Last week (29 October 2020) the MoJ published the latest proven reoffending statistics for both adult and child (or juvenile as MoJ & ONS continue to refer to young people) offenders, including both those released from custody, and those who received a community sentence for the quarter between October to December 2018.

The figures aren’t published until almost two years later because a re-offence is defined as any offence committed in a one year follow-up period from either release from prison or the making of a non-custodial sentence plus a further six month waiting period to allow the offence to be proven in court and officially recorded.

Reoffending rates tend to fluctuate slightly but consistent drops of the magnitude found in this bullet are rare. The statistician cautions that “the impact of the COVID-19 pandemic may have had a reasonably small effect on the proven reoffending rates for the latest offender cohort but it is too early to tell”.

The headline findings are summarised in the graphic below:

Juvenile reoffending

The juvenile reoffending rate was 37.3%, a 0.7 percentage point decrease from the same quarter in the previous year. Of the approximately 6,000 juvenile offenders in the October to December 2018 cohort, just over 2,000 of them committed a reoffence within a one-year follow-up period (equivalent to around 8,000 proven reoffences). However, the number of offenders in the cohort has fallen by 88% since the same quarter in 2007 and has fluctuated between 36.3% and 43.6% over the years, creating a more volatile series. Those that reoffended committed on average 3.92 reoffences each.

Adult reoffending

The adult reoffending rate for the October to December 2018 cohort was 27.5% which is a 0.6 percentage point decrease from the same quarter in 2017; this is the lowest reoffending rate in the twelve-year timeseries which has fluctuated between 27.5% and 30.6%. Almost 101,000 proven reoffences were committed over the one-year follow-up period by around 25,000 of adults. Those that reoffended committed on average 3.97 reoffences; this represents a 0.05 decrease in reoffences compared to the same quarter in 2017 and the lowest adult frequency rate since April to June 2016.

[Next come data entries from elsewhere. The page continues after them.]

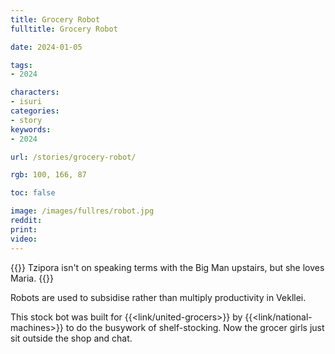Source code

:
 ```yaml
---
title: Grocery Robot
fulltitle: Grocery Robot

date: 2024-01-05

tags:
- 2024

characters:
- isuri
categories:
- story
keywords:
- 2024

url: /stories/grocery-robot/

rgb: 100, 166, 87

toc: false

image: /images/fullres/robot.jpg
reddit:
print:
video:
---
```

{{<note caption>}}
Tzipora isn't on speaking terms with the Big Man upstairs, but she loves Maria.
{{</note>}}

Robots are used to subsidise rather than multiply productivity in Vekllei.

This stock bot was built for {{<link/united-grocers>}} by {{<link/national-machines>}} to do the busywork of shelf-stocking. Now the grocer girls just sit outside the shop and chat.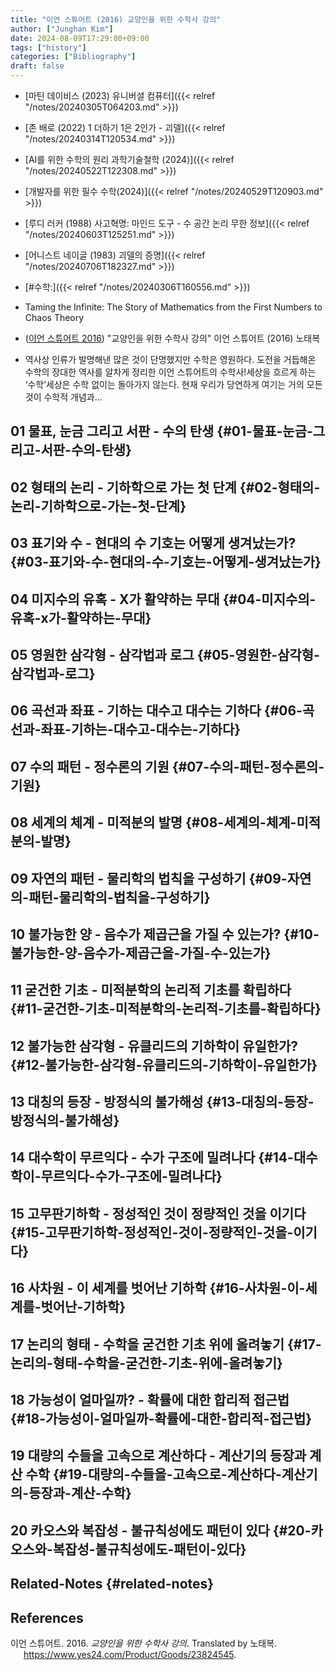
 ```yaml
---
title: "이언 스튜어트 (2016) 교양인을 위한 수학사 강의"
author: ["Junghan Kim"]
date: 2024-08-09T17:29:00+09:00
tags: ["history"]
categories: ["Bibliography"]
draft: false
---
```


-   [마틴 데이비스 (2023) 유니버셜 컴퓨터]({{< relref "/notes/20240305T064203.md" >}})
-   [존 배로 (2022) 1 더하기 1은 2인가 - 괴델]({{< relref "/notes/20240314T120534.md" >}})
-   [AI를 위한 수학의 원리 과학기술철학 (2024)]({{< relref "/notes/20240522T122308.md" >}})
-   [개발자를 위한 필수 수학(2024)]({{< relref "/notes/20240529T120903.md" >}})
-   [루디 러커 (1988) 사고혁명: 마인드 도구 - 수 공간 논리 무한 정보]({{< relref "/notes/20240603T125251.md" >}})
-   [어니스트 네이글 (1983) 괴델의 증명]({{< relref "/notes/20240706T182327.md" >}})
-   [#수학:]({{< relref "/notes/20240306T160556.md" >}})

-   Taming the Infinite: The Story of Mathematics from the First Numbers to Chaos Theory

-   (<a href="#citeproc_bib_item_1">이언 스튜어트 2016</a>) "교양인을 위한 수학사 강의" 이언 스튜어트 (2016) 노태복

-   역사상 인류가 발명해낸 많은 것이 단명했지만 수학은 영원하다. 도전을 거듭해온 수학의 장대한 역사를 알차게 정리한 이언 스튜어트의 수학사!세상을 흐르게 하는 ‘수학’세상은 수학 없이는 돌아가지 않는다. 현재 우리가 당연하게 여기는 거의 모든 것이 수학적 개념과...


## 01 물표, 눈금 그리고 서판 - 수의 탄생 {#01-물표-눈금-그리고-서판-수의-탄생}


## 02 형태의 논리 - 기하학으로 가는 첫 단계 {#02-형태의-논리-기하학으로-가는-첫-단계}


## 03 표기와 수 - 현대의 수 기호는 어떻게 생겨났는가? {#03-표기와-수-현대의-수-기호는-어떻게-생겨났는가}


## 04 미지수의 유혹 - X가 활약하는 무대 {#04-미지수의-유혹-x가-활약하는-무대}


## 05 영원한 삼각형 - 삼각법과 로그 {#05-영원한-삼각형-삼각법과-로그}


## 06 곡선과 좌표 - 기하는 대수고 대수는 기하다 {#06-곡선과-좌표-기하는-대수고-대수는-기하다}


## 07 수의 패턴 - 정수론의 기원 {#07-수의-패턴-정수론의-기원}


## 08 세계의 체계 - 미적분의 발명 {#08-세계의-체계-미적분의-발명}


## 09 자연의 패턴 - 물리학의 법칙을 구성하기 {#09-자연의-패턴-물리학의-법칙을-구성하기}


## 10 불가능한 양 - 음수가 제곱근을 가질 수 있는가? {#10-불가능한-양-음수가-제곱근을-가질-수-있는가}


## 11 굳건한 기초 - 미적분학의 논리적 기초를 확립하다 {#11-굳건한-기초-미적분학의-논리적-기초를-확립하다}


## 12 불가능한 삼각형 - 유클리드의 기하학이 유일한가? {#12-불가능한-삼각형-유클리드의-기하학이-유일한가}


## 13 대칭의 등장 - 방정식의 불가해성 {#13-대칭의-등장-방정식의-불가해성}


## 14 대수학이 무르익다 - 수가 구조에 밀려나다 {#14-대수학이-무르익다-수가-구조에-밀려나다}


## 15 고무판기하학 - 정성적인 것이 정량적인 것을 이기다 {#15-고무판기하학-정성적인-것이-정량적인-것을-이기다}


## 16 사차원 - 이 세계를 벗어난 기하학 {#16-사차원-이-세계를-벗어난-기하학}


## 17 논리의 형태 - 수학을 굳건한 기초 위에 올려놓기 {#17-논리의-형태-수학을-굳건한-기초-위에-올려놓기}


## 18 가능성이 얼마일까? - 확률에 대한 합리적 접근법 {#18-가능성이-얼마일까-확률에-대한-합리적-접근법}


## 19 대량의 수들을 고속으로 계산하다 - 계산기의 등장과 계산 수학 {#19-대량의-수들을-고속으로-계산하다-계산기의-등장과-계산-수학}


## 20 카오스와 복잡성 - 불규칙성에도 패턴이 있다 {#20-카오스와-복잡성-불규칙성에도-패턴이-있다}


## Related-Notes {#related-notes}

## References

<style>.csl-entry{text-indent: -1.5em; margin-left: 1.5em;}</style><div class="csl-bib-body">
  <div class="csl-entry"><a id="citeproc_bib_item_1"></a>이언 스튜어트. 2016. <i>교양인을 위한 수학사 강의</i>. Translated by 노태복. <a href="https://www.yes24.com/Product/Goods/23824545">https://www.yes24.com/Product/Goods/23824545</a>.</div>
</div>
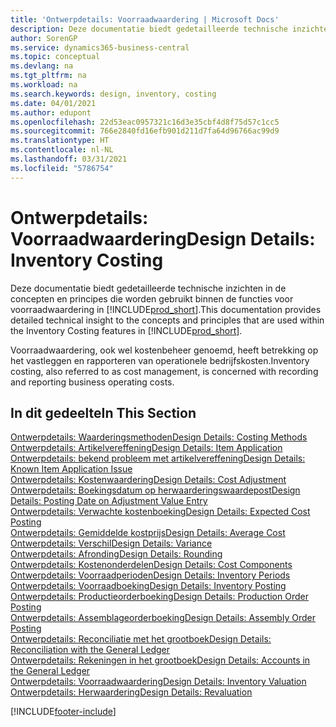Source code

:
 ```yaml
---
title: 'Ontwerpdetails: Voorraadwaardering | Microsoft Docs'
description: Deze documentatie biedt gedetailleerde technische inzichten in de concepten en principes die worden gebruikt binnen de functies voor voorraadwaardering in Business Central.
author: SorenGP
ms.service: dynamics365-business-central
ms.topic: conceptual
ms.devlang: na
ms.tgt_pltfrm: na
ms.workload: na
ms.search.keywords: design, inventory, costing
ms.date: 04/01/2021
ms.author: edupont
ms.openlocfilehash: 22d53eac0957321c16d3e35cbf4d8f75d57c1cc5
ms.sourcegitcommit: 766e2840fd16efb901d211d7fa64d96766ac99d9
ms.translationtype: HT
ms.contentlocale: nl-NL
ms.lasthandoff: 03/31/2021
ms.locfileid: "5786754"
---
```

# <a name="design-details-inventory-costing"></a><span data-ttu-id="5e8ed-103">Ontwerpdetails: Voorraadwaardering</span><span class="sxs-lookup"><span data-stu-id="5e8ed-103">Design Details: Inventory Costing</span></span>
<span data-ttu-id="5e8ed-104">Deze documentatie biedt gedetailleerde technische inzichten in de concepten en principes die worden gebruikt binnen de functies voor voorraadwaardering in [!INCLUDE[prod_short](includes/prod_short.md)].</span><span class="sxs-lookup"><span data-stu-id="5e8ed-104">This documentation provides detailed technical insight to the concepts and principles that are used within the Inventory Costing features in [!INCLUDE[prod_short](includes/prod_short.md)].</span></span>  

<span data-ttu-id="5e8ed-105">Voorraadwaardering, ook wel kostenbeheer genoemd, heeft betrekking op het vastleggen en rapporteren van operationele bedrijfskosten.</span><span class="sxs-lookup"><span data-stu-id="5e8ed-105">Inventory costing, also referred to as cost management, is concerned with recording and reporting business operating costs.</span></span>  

## <a name="in-this-section"></a><span data-ttu-id="5e8ed-106">In dit gedeelte</span><span class="sxs-lookup"><span data-stu-id="5e8ed-106">In This Section</span></span>  
[<span data-ttu-id="5e8ed-107">Ontwerpdetails: Waarderingsmethoden</span><span class="sxs-lookup"><span data-stu-id="5e8ed-107">Design Details: Costing Methods</span></span>](design-details-costing-methods.md)  
[<span data-ttu-id="5e8ed-108">Ontwerpdetails: Artikelvereffening</span><span class="sxs-lookup"><span data-stu-id="5e8ed-108">Design Details: Item Application</span></span>](design-details-item-application.md)  
[<span data-ttu-id="5e8ed-109">Ontwerpdetails: bekend probleem met artikelvereffening</span><span class="sxs-lookup"><span data-stu-id="5e8ed-109">Design Details: Known Item Application Issue</span></span>](design-details-inventory-zero-level-open-item-ledger-entries.md)  
[<span data-ttu-id="5e8ed-110">Ontwerpdetails: Kostenwaardering</span><span class="sxs-lookup"><span data-stu-id="5e8ed-110">Design Details: Cost Adjustment</span></span>](design-details-cost-adjustment.md)  
[<span data-ttu-id="5e8ed-111">Ontwerpdetails: Boekingsdatum op herwaarderingswaardepost</span><span class="sxs-lookup"><span data-stu-id="5e8ed-111">Design Details: Posting Date on Adjustment Value Entry</span></span>](design-details-inventory-adjustment-value-entry-posting-date.md)  
[<span data-ttu-id="5e8ed-112">Ontwerpdetails: Verwachte kostenboeking</span><span class="sxs-lookup"><span data-stu-id="5e8ed-112">Design Details: Expected Cost Posting</span></span>](design-details-expected-cost-posting.md)  
[<span data-ttu-id="5e8ed-113">Ontwerpdetails: Gemiddelde kostprijs</span><span class="sxs-lookup"><span data-stu-id="5e8ed-113">Design Details: Average Cost</span></span>](design-details-average-cost.md)  
[<span data-ttu-id="5e8ed-114">Ontwerpdetails: Verschil</span><span class="sxs-lookup"><span data-stu-id="5e8ed-114">Design Details: Variance</span></span>](design-details-variance.md)  
[<span data-ttu-id="5e8ed-115">Ontwerpdetails: Afronding</span><span class="sxs-lookup"><span data-stu-id="5e8ed-115">Design Details: Rounding</span></span>](design-details-rounding.md)  
[<span data-ttu-id="5e8ed-116">Ontwerpdetails: Kostenonderdelen</span><span class="sxs-lookup"><span data-stu-id="5e8ed-116">Design Details: Cost Components</span></span>](design-details-cost-components.md)  
[<span data-ttu-id="5e8ed-117">Ontwerpdetails: Voorraadperioden</span><span class="sxs-lookup"><span data-stu-id="5e8ed-117">Design Details: Inventory Periods</span></span>](design-details-inventory-periods.md)  
[<span data-ttu-id="5e8ed-118">Ontwerpdetails: Voorraadboeking</span><span class="sxs-lookup"><span data-stu-id="5e8ed-118">Design Details: Inventory Posting</span></span>](design-details-inventory-posting.md)  
[<span data-ttu-id="5e8ed-119">Ontwerpdetails: Productieorderboeking</span><span class="sxs-lookup"><span data-stu-id="5e8ed-119">Design Details: Production Order Posting</span></span>](design-details-production-order-posting.md)  
[<span data-ttu-id="5e8ed-120">Ontwerpdetails: Assemblageorderboeking</span><span class="sxs-lookup"><span data-stu-id="5e8ed-120">Design Details: Assembly Order Posting</span></span>](design-details-assembly-order-posting.md)  
[<span data-ttu-id="5e8ed-121">Ontwerpdetails: Reconciliatie met het grootboek</span><span class="sxs-lookup"><span data-stu-id="5e8ed-121">Design Details: Reconciliation with the General Ledger</span></span>](design-details-reconciliation-with-the-general-ledger.md)  
[<span data-ttu-id="5e8ed-122">Ontwerpdetails: Rekeningen in het grootboek</span><span class="sxs-lookup"><span data-stu-id="5e8ed-122">Design Details: Accounts in the General Ledger</span></span>](design-details-accounts-in-the-general-ledger.md)  
[<span data-ttu-id="5e8ed-123">Ontwerpdetails: Voorraadwaardering</span><span class="sxs-lookup"><span data-stu-id="5e8ed-123">Design Details: Inventory Valuation</span></span>](design-details-inventory-valuation.md)  
[<span data-ttu-id="5e8ed-124">Ontwerpdetails: Herwaardering</span><span class="sxs-lookup"><span data-stu-id="5e8ed-124">Design Details: Revaluation</span></span>](design-details-revaluation.md)


[!INCLUDE[footer-include](includes/footer-banner.md)]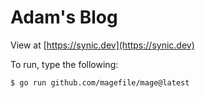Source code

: # Adam's Blog

View at [https://synic.dev](https://synic.dev)

To run, type the following:

```bash
$ go run github.com/magefile/mage@latest
```
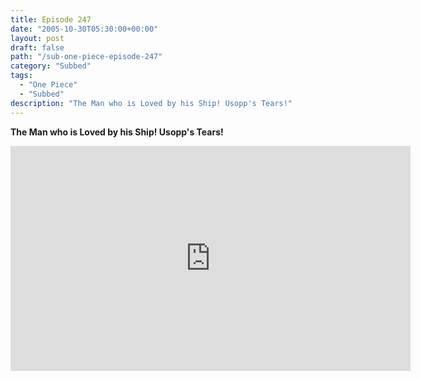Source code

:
 ```yaml
---
title: Episode 247
date: "2005-10-30T05:30:00+00:00"
layout: post
draft: false
path: "/sub-one-piece-episode-247"
category: "Subbed"
tags:
  - "One Piece"
  - "Subbed"
description: "The Man who is Loved by his Ship! Usopp's Tears!"
---
```


**The Man who is Loved by his Ship! Usopp's Tears!**

<iframe width="640" height="360" src="https://www.rapidvideo.com/e/FXQH756R1I" frameborder="0" marginwidth=0 marginheight=0 scrolling=no allowfullscreen></iframe>

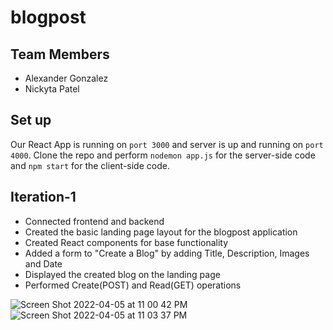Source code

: # blogpost

## Team Members
  - Alexander Gonzalez
  - Nickyta Patel

## Set up

Our React App is running on ```port 3000``` and server is up and running on ```port 4000```. Clone the repo and perform ```nodemon app.js``` for the server-side code and ```npm start``` for the client-side code.

## Iteration-1

- Connected frontend and backend
- Created the basic landing page layout for the blogpost application
- Created React components for base functionality
- Added a form to "Create a Blog" by adding Title, Description, Images and Date
- Displayed the created blog on the landing page
- Performed Create(POST) and Read(GET) operations

![Screen Shot 2022-04-05 at 11 00 42 PM](https://user-images.githubusercontent.com/25631469/161906161-81b7e6f8-2fe0-4e21-99b6-60709f79599d.png)
![Screen Shot 2022-04-05 at 11 03 37 PM](https://user-images.githubusercontent.com/25631469/161906170-4bd1978c-c56b-4252-b518-14be0aad6246.png)

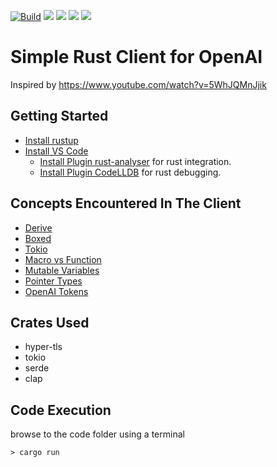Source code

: [![Build](https://github.com/RodneyPillay/gpt3-rust-client/actions/workflows/rust.yml/badge.svg)](https://github.com/RodneyPillay/gpt3-rust-client/actions/workflows/rust.yml)
<a href="http://opensource.org/licenses/MIT"><img src="https://img.shields.io/github/license/RodneyPillay/gpt3-rust-client?color=black"></img></a>
<a href="#"><img src="https://img.shields.io/github/issues/RodneyPillay/gpt3-rust-client"></img></a> 
<a href="#"><img src="https://img.shields.io/github/forks/RodneyPillay/gpt3-rust-client"></img></a> 
<a href="#"><img src="https://img.shields.io/github/stars/RodneyPillay/gpt3-rust-client"></img></a>


# Simple Rust Client for OpenAI
Inspired by https://www.youtube.com/watch?v=5WhJQMnJjik

## Getting Started
* [Install rustup](https://www.rust-lang.org/tools/install)
* [Install VS Code](https://code.visualstudio.com/Download) 
    * [Install Plugin rust-analyser](https://marketplace.visualstudio.com/items?itemName=matklad.rust-analyzer) for rust integration.
    * [Install Plugin CodeLLDB](https://marketplace.visualstudio.com/items?itemName=vadimcn.vscode-lldb) for rust debugging.

## Concepts Encountered In The Client
* [Derive](https://doc.rust-lang.org/rust-by-example/trait/derive.html)
* [Boxed](https://doc.rust-lang.org/std/boxed/index.html)
* [Tokio](https://docs.rs/tokio/latest/tokio/)
* [Macro vs Function](https://stackoverflow.com/questions/29871967/)
* [Mutable Variables](https://doc.rust-lang.org/std/keyword.mut.html)
* [Pointer Types](https://doc.rust-lang.org/reference/types/pointer.html)
* [OpenAI Tokens](https://help.openai.com/en/articles/4936856-what-are-tokens-and-how-to-count-them)

## Crates Used
* hyper-tls
* tokio
* serde
* clap

## Code Execution
browse to the code folder using a terminal  
``` 
> cargo run 
```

The data compares the one year reoffending rate for different disposals. 

The proven reoffending rate for adult offenders starting a court order specifically was 31.2%, a 0.8% decrease since the same period in 2017 and a 5.5 percentage point decrease when compared to the same quarter in 2011, the year for which the PbR baseline was originally constructed for the Community Rehabilitation Company contracts.

The proven reoffending rate for adult offenders released from custody was 45.4%, a 2.1 percentage point decrease compared to the same quarter the previous year. However, adults who served sentences of 12 months or more reoffended at a substantially lower rate at 26.9% compared to those who served a sentence of less than 12 months at a rate of 61.0%. Those released from sentences of less than or equal to 6 months had a proven reoffending rate of 63.6%, a decrease of 1.9 percentage points since the same quarter in the previous year.

It is likely that the next reoffending bulletin will show a further drop in reoffending rates. This is because of the continuing backlog in the courts and the fact that more of the subsequent cohort will have been in their one year follow-up period during lockdown when we know that police recorded crime (for April-June quarter this year) fell by 19%. Indeed, it is likely to be some time before we have reoffending figures which can reliably be compared with the recent past.